Je regarde dans ma main. C’est un cadeau ? Un cadeau étrange. Je relève mes yeux vers lui, il est si sérieux que je comprends que quelque chose cloche. Je suis étonnée, parce que pour une première fois, Frank me parle. Il me raconte ce qu’il a vécut, mais je sens, sans le lire en lui, que c’est pire. Et là, c’est le coup de massue. Mon regard se baisse sur la clé, elle contient…Ma vie ? Tout ce qui me concerne, chez Hydra ? Alors c’est bien officiel pour Jack et Hydra. Il m’avoue ne pas avoir regardé à l’intérieur. Mes sourcils se froncent, je ne remarque même pas, que pour  une fois, il ne me dit pas de partir simplement, mais me demande, plutôt de revenir.

Les secondes sont longues, c’est sans doute la chose la plus importante de ma vie, parce que justement, c’est ma vie et tout ce que j’ignore. Mon poing se referme sur la clé avant que je ne quitte la pièce remontant sans un bruit. J’avais remarqué les ordinateurs présents, je ne peux pas attendre, pas si ça contient des informations sur ma mère. Je trouve un ordinateur allumé, sans mot de passe et y branche la clé. Je m’assois, remarquant à peine que Frank n’est pas loin. Mes mains tremblent, mon cœur s’accélère. J’ai peur.

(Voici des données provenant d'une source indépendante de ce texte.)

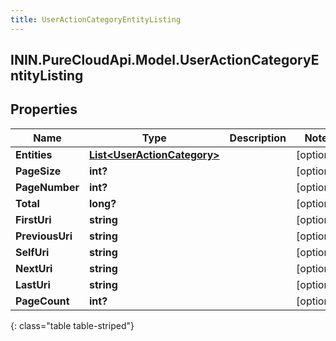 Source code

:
 ```yaml
---
title: UserActionCategoryEntityListing
---
```

## ININ.PureCloudApi.Model.UserActionCategoryEntityListing

## Properties

|Name | Type | Description | Notes|
|------------ | ------------- | ------------- | -------------|
| **Entities** | [**List&lt;UserActionCategory&gt;**](UserActionCategory.html) |  | [optional] |
| **PageSize** | **int?** |  | [optional] |
| **PageNumber** | **int?** |  | [optional] |
| **Total** | **long?** |  | [optional] |
| **FirstUri** | **string** |  | [optional] |
| **PreviousUri** | **string** |  | [optional] |
| **SelfUri** | **string** |  | [optional] |
| **NextUri** | **string** |  | [optional] |
| **LastUri** | **string** |  | [optional] |
| **PageCount** | **int?** |  | [optional] |
{: class="table table-striped"}


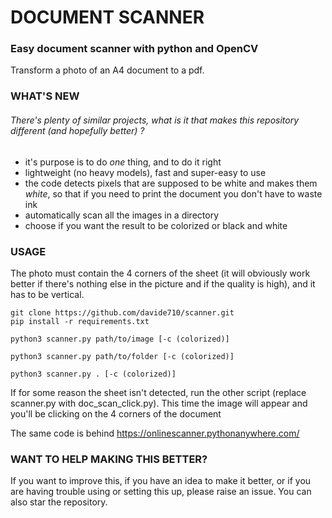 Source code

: # DOCUMENT SCANNER

### Easy document scanner with python and OpenCV

Transform a photo of an A4 document to a pdf. 

### WHAT'S NEW

###### There's plenty of similar projects, what is it that makes this repository different (and hopefully better) ?

- it's purpose is to do _one_ thing, and to do it right
- lightweight (no heavy models), fast and super-easy to use
- the code detects pixels that are supposed to be white and makes them _white_, so that if you need to print the document you don't have to waste ink
- automatically scan all the images in a directory
- choose if you want the result to be colorized or black and white


### USAGE

The photo must contain the 4 corners of the sheet (it will obviously work better if there's nothing else in the picture and if the quality is high), and it has to be vertical.
```
git clone https://github.com/davide710/scanner.git
pip install -r requirements.txt
```
```
python3 scanner.py path/to/image [-c (colorized)]
```
```
python3 scanner.py path/to/folder [-c (colorized)]
```
```
python3 scanner.py . [-c (colorized)]
```

If for some reason the sheet isn't detected, run the other script (replace scanner.py with doc_scan_click.py). This time the image will appear and you'll be clicking on the 4 corners of the document


The same code is behind https://onlinescanner.pythonanywhere.com/


### WANT TO HELP MAKING THIS BETTER?
If you want to improve this, if you have an idea to make it better, or if you are having trouble using or setting this up, please raise an issue.
You can also star the repository.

Je clique finalement sur les différents dossiers, tombant sur mon acte de naissance, dans un coin du document,  le logo d’Hydra. Hydra n’est-ce pas une organisation indépendante du gouvernement ? Je continue mes recherches, jusqu’à tomber sur deux dossiers de carrières, celui de mon père. Je grimace en voyant sa tête et finalement, je tombe sur elle. Son visage, ses longs cheveux roux, ce léger sourire en coin. Mes doigts effleurent l’écran, ma lèvre tremble. Enfin, son prénom s’offre à moi, Amélia Talbot. Après 26 ans, je peux enfin mettre un visage et un nom sur un génitrice. D’un clic rapide, je fais imprimer la photo.
Ma lecture continue, mon visage devient blanc, les barrières mentales cèdent peu à peu, sous le choc. Un enfant d’Hydra. Une expérience. Une expérimentation pour la soumission. Ma vie est un enfer, depuis le début. Mon cœur s’arrête presque. D’une suite de geste rapide, je copie les dossiers sur son ordinateur avant de reprendre la clé usb et la photo, que je ne regarde pas, la pliant avant de remettre les deux dans la poche de ma veste qui trône là.

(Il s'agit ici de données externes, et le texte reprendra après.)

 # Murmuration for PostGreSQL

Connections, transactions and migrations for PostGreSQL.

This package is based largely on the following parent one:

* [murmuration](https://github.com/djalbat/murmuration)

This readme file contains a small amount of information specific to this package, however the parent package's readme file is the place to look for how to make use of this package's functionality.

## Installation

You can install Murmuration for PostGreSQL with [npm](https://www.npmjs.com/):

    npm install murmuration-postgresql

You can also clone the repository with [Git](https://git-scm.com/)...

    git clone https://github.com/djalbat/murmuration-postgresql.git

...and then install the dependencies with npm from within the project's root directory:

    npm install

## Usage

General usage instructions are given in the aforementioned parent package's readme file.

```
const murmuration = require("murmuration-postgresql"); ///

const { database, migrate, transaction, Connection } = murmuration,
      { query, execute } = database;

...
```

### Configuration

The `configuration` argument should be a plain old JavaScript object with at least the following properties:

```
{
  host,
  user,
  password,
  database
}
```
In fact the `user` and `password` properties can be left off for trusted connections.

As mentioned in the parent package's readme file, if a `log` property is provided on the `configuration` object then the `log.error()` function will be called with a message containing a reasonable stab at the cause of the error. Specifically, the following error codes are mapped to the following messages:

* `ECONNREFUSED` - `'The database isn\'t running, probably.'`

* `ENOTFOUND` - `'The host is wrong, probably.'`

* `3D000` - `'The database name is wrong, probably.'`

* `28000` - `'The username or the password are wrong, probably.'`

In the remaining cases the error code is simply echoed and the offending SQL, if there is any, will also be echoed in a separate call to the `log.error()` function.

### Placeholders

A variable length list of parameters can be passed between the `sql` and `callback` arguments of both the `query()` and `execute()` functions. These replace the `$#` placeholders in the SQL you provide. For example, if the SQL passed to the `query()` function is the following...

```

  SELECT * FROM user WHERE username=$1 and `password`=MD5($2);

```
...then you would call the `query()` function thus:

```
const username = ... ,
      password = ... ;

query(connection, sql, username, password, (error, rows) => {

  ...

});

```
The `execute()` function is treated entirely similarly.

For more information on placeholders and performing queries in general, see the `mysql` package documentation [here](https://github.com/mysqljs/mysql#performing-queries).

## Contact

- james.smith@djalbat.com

- Ca te servira sans doute.

Ma voix est froide, sans émotion, dure. Si ça concerne Hydra, ça peut l’aider. Je suis blême et je ravale ma colère et mes larmes. Je refuse de craquer, j’ai besoin d’assimiler. De nouveau, rapidement, bras croisés, je retourne dans l’armurerie, droite comme un piquet. Je l’attends, le cœur tambourinant dans ma poitrine. Je n’ose même pas ouvrir la bouche, je sens mon cœur et mon corps trembler. Je serre les poings, je serre les dents et regarde droit devant moi. Une expérimentation. C’est ce que je suis.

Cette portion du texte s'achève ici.